● **DIRECTIONS FOR THIS TASK**
Whenever a line contains "configmgr", include it in the count; reply with the number of such lines in the data and nothing else.

═══ SOURCE MATERIAL

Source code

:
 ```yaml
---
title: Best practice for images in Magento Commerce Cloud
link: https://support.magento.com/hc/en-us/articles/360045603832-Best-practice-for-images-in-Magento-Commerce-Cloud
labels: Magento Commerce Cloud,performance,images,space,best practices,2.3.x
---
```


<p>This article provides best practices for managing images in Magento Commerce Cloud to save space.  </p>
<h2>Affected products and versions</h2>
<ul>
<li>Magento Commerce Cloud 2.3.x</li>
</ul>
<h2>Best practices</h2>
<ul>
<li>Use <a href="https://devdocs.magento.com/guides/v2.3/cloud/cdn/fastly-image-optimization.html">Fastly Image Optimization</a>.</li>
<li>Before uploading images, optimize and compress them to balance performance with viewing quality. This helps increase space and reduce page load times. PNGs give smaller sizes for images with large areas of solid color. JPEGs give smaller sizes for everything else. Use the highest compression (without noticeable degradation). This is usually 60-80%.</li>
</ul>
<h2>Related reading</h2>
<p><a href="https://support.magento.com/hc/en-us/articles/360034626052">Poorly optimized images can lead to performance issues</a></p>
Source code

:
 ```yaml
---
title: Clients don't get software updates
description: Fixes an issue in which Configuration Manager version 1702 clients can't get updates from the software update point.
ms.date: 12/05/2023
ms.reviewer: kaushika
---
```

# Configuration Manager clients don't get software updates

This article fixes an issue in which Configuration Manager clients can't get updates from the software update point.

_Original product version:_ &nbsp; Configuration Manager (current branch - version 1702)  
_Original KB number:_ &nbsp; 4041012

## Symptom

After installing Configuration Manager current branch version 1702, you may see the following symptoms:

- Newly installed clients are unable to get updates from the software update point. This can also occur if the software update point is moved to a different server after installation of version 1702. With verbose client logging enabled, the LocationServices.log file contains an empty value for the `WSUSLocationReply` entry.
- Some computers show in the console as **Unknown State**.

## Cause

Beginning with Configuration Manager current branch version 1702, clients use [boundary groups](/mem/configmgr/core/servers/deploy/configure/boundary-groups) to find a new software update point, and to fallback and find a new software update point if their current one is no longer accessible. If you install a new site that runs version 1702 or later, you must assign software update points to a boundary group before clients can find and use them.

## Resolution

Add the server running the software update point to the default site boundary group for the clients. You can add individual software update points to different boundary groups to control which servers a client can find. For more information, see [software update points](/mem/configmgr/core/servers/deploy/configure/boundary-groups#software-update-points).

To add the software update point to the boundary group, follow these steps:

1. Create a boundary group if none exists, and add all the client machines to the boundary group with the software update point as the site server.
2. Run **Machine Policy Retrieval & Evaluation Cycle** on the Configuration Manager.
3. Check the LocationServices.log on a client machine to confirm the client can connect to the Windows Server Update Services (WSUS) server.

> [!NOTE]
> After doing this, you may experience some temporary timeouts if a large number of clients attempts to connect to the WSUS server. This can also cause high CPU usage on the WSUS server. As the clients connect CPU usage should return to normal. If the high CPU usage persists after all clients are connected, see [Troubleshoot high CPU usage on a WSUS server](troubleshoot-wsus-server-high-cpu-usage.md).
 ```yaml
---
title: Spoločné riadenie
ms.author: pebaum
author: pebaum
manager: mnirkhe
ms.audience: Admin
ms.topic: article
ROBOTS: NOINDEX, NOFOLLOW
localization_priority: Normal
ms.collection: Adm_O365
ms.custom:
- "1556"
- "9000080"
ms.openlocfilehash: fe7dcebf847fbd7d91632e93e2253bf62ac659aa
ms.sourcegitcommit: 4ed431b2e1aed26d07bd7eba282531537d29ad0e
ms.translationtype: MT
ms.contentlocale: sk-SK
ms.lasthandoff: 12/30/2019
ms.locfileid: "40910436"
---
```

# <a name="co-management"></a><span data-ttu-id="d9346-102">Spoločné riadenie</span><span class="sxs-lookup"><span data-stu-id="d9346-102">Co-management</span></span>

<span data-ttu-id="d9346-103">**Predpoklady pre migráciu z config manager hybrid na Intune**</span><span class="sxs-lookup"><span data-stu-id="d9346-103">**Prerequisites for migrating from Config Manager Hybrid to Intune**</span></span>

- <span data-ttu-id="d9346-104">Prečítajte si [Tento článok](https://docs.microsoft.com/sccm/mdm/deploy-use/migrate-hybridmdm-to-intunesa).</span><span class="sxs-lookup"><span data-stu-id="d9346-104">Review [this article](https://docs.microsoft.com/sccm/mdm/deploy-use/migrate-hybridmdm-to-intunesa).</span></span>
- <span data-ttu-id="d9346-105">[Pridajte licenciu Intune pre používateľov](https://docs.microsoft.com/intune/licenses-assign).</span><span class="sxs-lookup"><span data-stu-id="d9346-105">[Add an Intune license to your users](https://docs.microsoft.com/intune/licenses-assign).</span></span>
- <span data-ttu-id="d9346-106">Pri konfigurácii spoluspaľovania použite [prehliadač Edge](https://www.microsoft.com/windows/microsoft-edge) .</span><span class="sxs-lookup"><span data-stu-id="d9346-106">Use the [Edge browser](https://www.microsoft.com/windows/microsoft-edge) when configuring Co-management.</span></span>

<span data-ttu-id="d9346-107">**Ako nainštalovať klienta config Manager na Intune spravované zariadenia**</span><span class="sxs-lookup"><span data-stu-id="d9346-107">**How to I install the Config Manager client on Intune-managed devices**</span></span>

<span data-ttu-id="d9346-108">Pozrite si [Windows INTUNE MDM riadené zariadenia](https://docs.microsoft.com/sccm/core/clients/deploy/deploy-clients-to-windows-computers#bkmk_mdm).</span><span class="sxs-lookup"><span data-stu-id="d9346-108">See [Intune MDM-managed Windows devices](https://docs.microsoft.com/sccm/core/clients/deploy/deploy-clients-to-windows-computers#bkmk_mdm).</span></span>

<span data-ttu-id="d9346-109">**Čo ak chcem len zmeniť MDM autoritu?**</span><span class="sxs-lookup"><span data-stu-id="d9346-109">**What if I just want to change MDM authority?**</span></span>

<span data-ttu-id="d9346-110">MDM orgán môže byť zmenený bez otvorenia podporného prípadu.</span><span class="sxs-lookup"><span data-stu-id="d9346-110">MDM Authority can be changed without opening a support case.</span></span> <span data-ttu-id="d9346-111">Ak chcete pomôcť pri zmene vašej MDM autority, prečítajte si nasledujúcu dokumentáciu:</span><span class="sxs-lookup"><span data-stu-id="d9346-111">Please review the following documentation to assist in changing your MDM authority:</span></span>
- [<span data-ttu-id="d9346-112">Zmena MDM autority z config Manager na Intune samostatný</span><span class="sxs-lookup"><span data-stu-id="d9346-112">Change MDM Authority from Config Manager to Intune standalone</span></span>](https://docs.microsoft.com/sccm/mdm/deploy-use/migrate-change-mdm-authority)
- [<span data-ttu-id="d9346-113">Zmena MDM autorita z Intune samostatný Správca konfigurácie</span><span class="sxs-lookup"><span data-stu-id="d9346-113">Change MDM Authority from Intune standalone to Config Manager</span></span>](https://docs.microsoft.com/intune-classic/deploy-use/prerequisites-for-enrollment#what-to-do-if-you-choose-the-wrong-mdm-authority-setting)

══════

● **YOUR SOLUTION**
2